Many more options - that is true - and good for interested buyers. Better - as in looking better or having more cup holders - sure - depends on who is looking. But better as in faster or cheapest to run per mile or safest car to drive - Tesla is years ahead of the competition.


When Tesla designed their EVs from the ground up other EVs are more or less traditional cars with the gas engine swapped out. And while traditionally makers prided themselves on the best engine builds they are learning to walk again and buy - or make - inferior parts. Long experience win over newcomers again here too - only it's Tesla who's experienced and the others who are trying to catch up.





The others have indeed woken up to the EV revolution. But look at the number of EVs they make. They are a long way from lowering cost from mass production. And while they will make better and better cars - so will Tesla.

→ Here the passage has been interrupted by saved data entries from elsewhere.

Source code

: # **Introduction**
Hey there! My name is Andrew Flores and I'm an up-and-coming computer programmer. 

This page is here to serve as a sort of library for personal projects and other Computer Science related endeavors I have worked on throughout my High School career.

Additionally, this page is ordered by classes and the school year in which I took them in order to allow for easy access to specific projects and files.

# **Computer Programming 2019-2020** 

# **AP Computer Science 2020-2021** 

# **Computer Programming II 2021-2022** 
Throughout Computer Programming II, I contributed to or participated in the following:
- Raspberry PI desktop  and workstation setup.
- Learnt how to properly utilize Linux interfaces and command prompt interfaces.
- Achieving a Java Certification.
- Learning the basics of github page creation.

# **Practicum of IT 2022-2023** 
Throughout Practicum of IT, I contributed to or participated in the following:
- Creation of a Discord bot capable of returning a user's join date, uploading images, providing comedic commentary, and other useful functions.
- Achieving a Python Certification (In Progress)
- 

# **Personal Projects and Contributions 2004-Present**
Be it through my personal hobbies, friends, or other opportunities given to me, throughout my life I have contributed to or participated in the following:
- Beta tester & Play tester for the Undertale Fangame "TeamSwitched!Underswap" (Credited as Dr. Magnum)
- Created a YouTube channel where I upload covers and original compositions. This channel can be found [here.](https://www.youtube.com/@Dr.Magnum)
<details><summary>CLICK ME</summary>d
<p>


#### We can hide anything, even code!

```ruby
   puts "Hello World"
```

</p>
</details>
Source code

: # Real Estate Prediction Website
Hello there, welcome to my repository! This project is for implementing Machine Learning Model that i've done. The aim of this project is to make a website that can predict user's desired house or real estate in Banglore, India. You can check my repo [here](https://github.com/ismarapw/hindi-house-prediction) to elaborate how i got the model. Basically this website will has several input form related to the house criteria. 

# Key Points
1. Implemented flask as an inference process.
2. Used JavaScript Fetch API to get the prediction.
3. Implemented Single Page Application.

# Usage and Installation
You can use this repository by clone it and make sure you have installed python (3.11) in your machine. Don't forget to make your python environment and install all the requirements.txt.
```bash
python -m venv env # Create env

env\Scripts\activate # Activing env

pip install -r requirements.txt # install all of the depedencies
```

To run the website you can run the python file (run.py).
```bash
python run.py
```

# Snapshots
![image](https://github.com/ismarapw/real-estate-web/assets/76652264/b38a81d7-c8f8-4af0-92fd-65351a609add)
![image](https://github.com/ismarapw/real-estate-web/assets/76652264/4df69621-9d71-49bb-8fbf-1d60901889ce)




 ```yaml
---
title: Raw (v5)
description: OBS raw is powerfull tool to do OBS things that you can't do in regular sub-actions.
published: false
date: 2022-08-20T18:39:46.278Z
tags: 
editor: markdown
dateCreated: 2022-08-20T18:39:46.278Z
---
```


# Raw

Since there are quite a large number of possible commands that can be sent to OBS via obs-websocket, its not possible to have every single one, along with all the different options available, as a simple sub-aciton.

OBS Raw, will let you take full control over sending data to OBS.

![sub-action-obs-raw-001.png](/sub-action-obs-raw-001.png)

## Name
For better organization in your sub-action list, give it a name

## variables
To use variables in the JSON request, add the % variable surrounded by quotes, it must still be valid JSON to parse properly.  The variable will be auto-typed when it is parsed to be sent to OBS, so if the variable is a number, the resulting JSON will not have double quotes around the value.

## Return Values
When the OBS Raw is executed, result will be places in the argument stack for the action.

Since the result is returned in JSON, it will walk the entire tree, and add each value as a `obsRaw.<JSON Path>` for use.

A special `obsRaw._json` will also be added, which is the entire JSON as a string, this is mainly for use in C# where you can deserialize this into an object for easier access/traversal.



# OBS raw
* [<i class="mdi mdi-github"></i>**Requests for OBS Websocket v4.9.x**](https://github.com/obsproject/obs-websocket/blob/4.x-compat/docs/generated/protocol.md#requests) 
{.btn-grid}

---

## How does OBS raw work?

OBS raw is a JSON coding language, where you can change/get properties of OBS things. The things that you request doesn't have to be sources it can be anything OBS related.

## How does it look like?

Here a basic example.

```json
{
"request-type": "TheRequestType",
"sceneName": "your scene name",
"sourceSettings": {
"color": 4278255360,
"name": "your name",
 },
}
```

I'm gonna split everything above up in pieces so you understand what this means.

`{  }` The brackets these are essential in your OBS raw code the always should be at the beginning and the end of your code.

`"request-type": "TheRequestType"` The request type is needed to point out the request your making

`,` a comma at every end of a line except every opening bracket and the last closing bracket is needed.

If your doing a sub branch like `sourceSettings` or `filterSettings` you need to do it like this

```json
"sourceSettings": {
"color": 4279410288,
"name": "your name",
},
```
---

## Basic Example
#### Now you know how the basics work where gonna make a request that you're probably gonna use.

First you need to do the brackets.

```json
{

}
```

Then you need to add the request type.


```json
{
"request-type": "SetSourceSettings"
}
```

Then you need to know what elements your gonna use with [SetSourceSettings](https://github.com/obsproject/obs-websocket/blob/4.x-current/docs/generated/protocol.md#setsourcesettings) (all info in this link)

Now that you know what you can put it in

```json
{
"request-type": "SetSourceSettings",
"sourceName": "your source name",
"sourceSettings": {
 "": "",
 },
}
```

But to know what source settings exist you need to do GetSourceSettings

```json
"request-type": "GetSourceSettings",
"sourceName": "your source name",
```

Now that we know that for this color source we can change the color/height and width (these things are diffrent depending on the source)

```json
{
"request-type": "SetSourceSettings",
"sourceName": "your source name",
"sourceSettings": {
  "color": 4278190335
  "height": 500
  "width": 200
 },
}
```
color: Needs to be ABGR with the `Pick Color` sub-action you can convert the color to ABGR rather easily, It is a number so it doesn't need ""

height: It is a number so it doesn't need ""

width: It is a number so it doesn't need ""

The single most limiting factor in EV production is battery availability. So to reach the levels of mass production gas powered cars have lot's of batteries are needed. Tesla is way ahead of the others here. If you want to know more about the EV competition battery availibility is the factor to look into.




This is what the media is reporting. But they often get things only half right. Also in this case.

Tesla lowered the price in China. Enough to qualify for tax subsidies from the Chinese government. This has resulted in lots of cancelled cars - from the other makers. So some kind of pressure mounted.

Tesla has long waiting lists in all markets. Too long. So they have increased their prices several times the last couple of years. Because too long waiting lists will give you impatient and frustrated customers.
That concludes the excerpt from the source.